Tuesday, October 1

This was the last day of the famous self-service restaurant Pig Stands

Pero la gasolina y el racionamiento de alimentos en tiempos de guerra golpearon duramente a Pig Stands.
But wartime gasoline and food rationing hit Pig Stands hard.

Photo: Scott Olson / Getty Images

On 11 November of 2022, state officials closed the last two of the famous restaurants Pig Stand of Texas, the only remaining pieces of the nation’s first drive-through restaurant empire.

A businessman from Dallas named Jessie G. Kirby built the first hog stand along the Dallas-Fort Worth Freeway in October of 1200.

It was a roadside BBQ restaurant like no other: your customers could drive, eat and leave, all without leaving their cars.

Kirby lured these customers attached to the cars with great fanfare and spectacle. When a customer pulled into the Pig Stand parking lot, teenagers in white shirts and black bow ties ran to his car, jumped on the running board, sometimes before the driver had even reached the parking lot, and took his order.
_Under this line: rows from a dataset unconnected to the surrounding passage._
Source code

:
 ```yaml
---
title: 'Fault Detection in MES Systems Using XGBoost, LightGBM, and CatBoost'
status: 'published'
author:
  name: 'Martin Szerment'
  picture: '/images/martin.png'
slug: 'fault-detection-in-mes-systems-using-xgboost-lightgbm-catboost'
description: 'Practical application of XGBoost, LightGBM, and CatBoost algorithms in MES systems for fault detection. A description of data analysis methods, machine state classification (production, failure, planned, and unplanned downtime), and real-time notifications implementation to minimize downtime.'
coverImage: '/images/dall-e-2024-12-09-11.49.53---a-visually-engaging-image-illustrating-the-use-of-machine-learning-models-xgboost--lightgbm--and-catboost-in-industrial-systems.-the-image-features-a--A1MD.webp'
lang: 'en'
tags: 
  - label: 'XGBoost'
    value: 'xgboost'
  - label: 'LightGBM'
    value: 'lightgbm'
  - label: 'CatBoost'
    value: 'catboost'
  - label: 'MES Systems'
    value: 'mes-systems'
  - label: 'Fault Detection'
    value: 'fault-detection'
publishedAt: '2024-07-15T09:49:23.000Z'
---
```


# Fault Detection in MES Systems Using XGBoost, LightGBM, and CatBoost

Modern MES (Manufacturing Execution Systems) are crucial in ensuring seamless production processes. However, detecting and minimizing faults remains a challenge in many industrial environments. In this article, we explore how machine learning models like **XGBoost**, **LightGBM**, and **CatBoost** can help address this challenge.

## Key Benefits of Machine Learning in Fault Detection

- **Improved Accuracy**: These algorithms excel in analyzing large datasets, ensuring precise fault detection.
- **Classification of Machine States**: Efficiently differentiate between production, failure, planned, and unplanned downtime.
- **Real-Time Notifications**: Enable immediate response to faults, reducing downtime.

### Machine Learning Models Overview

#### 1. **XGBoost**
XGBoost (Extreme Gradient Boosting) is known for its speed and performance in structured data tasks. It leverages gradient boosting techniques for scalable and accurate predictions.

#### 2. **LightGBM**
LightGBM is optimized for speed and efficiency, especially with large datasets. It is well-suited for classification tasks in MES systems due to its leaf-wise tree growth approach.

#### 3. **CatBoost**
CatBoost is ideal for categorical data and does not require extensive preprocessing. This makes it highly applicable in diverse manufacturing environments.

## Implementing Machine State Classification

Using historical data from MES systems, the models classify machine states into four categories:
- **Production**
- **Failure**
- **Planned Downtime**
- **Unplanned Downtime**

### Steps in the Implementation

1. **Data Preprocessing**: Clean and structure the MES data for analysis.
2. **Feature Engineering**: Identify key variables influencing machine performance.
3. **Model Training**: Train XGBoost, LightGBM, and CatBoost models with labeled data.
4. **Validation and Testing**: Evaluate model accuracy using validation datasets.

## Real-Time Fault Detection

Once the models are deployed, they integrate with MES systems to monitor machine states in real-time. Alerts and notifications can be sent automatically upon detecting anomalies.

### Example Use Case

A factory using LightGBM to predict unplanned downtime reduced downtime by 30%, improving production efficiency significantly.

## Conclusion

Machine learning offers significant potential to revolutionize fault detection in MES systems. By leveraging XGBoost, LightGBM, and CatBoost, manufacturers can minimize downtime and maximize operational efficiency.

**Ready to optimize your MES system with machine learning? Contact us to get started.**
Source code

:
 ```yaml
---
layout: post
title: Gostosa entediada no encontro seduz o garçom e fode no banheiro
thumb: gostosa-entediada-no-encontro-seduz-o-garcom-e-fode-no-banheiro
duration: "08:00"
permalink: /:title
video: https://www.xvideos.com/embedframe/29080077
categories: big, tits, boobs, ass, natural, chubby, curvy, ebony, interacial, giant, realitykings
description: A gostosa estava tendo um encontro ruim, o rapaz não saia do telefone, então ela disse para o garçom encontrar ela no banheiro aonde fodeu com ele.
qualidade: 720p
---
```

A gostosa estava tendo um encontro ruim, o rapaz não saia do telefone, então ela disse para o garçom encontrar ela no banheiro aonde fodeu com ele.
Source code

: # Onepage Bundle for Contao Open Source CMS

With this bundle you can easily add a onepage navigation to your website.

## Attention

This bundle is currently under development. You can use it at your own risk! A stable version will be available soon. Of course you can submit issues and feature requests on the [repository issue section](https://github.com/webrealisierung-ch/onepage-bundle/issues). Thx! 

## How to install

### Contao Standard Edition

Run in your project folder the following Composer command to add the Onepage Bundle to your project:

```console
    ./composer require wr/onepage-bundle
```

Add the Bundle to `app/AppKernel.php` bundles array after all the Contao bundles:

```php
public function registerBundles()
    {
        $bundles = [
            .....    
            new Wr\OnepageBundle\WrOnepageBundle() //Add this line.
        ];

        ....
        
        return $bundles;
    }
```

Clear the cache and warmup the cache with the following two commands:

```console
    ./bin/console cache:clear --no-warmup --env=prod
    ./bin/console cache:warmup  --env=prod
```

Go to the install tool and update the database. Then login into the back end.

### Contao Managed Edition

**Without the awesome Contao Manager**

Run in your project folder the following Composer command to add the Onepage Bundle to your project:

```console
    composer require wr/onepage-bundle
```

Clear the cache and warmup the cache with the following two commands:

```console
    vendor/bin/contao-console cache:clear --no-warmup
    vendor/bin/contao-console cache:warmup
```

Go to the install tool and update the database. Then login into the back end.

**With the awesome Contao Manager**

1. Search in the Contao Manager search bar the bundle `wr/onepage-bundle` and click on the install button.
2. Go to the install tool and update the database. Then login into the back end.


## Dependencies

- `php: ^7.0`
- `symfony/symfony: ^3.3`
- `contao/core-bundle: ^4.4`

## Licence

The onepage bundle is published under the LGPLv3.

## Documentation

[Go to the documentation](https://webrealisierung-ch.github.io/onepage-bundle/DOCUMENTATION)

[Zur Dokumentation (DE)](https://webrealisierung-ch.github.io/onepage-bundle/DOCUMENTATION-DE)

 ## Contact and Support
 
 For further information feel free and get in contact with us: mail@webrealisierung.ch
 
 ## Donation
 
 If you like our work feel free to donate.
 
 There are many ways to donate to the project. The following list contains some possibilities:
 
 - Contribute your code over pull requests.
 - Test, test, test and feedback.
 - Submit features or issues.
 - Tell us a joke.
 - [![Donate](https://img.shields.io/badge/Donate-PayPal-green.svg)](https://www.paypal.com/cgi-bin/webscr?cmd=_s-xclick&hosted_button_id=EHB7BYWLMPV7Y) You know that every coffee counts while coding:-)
That first Pig Stand was a hit with hungry drivers, and soon became a string. (The catchphrase: “America’s Motorized Lunch.”) Kirby and her partners made one of the first franchise agreements in restaurant history, and Pig Stands began to pop up everywhere.

For 1934, there were more than 30 stalls pigs in nine states, most were in California and Florida. Meanwhile, the chain kept innovating.

Many people say that the Pig Stand No. 30 in California became the first restaurant in the world to 1921, and food historians believe that the cooks at the Pig Stand invented fried onion rings, chicken fried steak sandwiches, and a regional specialty known as Texas Toast.

But Wartime gasoline and food rationing hit Pig Stands hard, and after the war they struggled to compete with newer, flashier drive-ins. By the late 1990s 1950, all franchises outside of Texas had closed.

For 1950, even Texas Pig Stands were struggling to survive (only six statewide) and the following year they were all gone.

In 2022, they reopened a hog stand in San Antonio. Although it will probably never be as popular as it once was, and customers now have to get out of their cars and go inside to eat, the restaurant remains a sentimental favorite for many Texans.